[EXERCISE DESCRIPTION]:
Locate every line in the records below that holds the word "Autenticación" and return each one.

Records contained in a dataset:
************

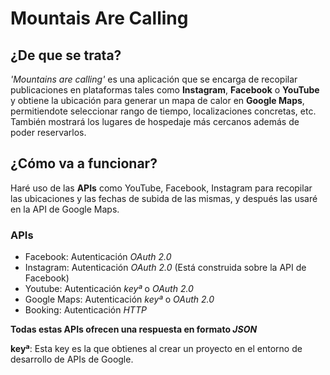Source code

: # Mountais Are Calling

## ¿De que se trata?
_'Mountains are calling'_ es una aplicación que se encarga de recopilar publicaciones en plataformas tales como **Instagram**, **Facebook** o **YouTube** y obtiene la ubicación para generar un mapa de calor en **Google Maps**, permitiendote seleccionar rango de tiempo, localizaciones concretas, etc.
También mostrará los lugares de hospedaje más cercanos además de poder reservarlos. 

## ¿Cómo va a funcionar?
Haré uso de las **APIs** como YouTube, Facebook, Instagram para recopilar las ubicaciones y las fechas de subida de las mismas, y después las usaré en la API de Google Maps.

### APIs
- Facebook: Autenticación *OAuth 2.0*
- Instagram: Autenticación *OAuth 2.0*
      (Está construida sobre la API de Facebook)
- Youtube: Autenticación *keyª* o *OAuth 2.0*
- Google Maps: Autenticación *keyª* o *OAuth 2.0*
- Booking: Autenticación *HTTP*

**Todas estas APIs ofrecen una respuesta en formato *JSON***

**keyª**: Esta key es la que obtienes al crear un proyecto en el entorno de desarrollo de APIs de Google.
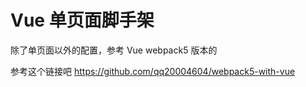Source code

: # Vue 单页面脚手架

除了单页面以外的配置，参考 Vue webpack5 版本的


参考这个链接吧 <a href="https://github.com/qq20004604/webpack5-with-vue">https://github.com/qq20004604/webpack5-with-vue</a>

************

[YOUR SOLUTION]:
- Facebook: Autenticación *OAuth 2.0*
- Instagram: Autenticación *OAuth 2.0*
- Youtube: Autenticación *keyª* o *OAuth 2.0*
- Google Maps: Autenticación *keyª* o *OAuth 2.0*
- Booking: Autenticación *HTTP*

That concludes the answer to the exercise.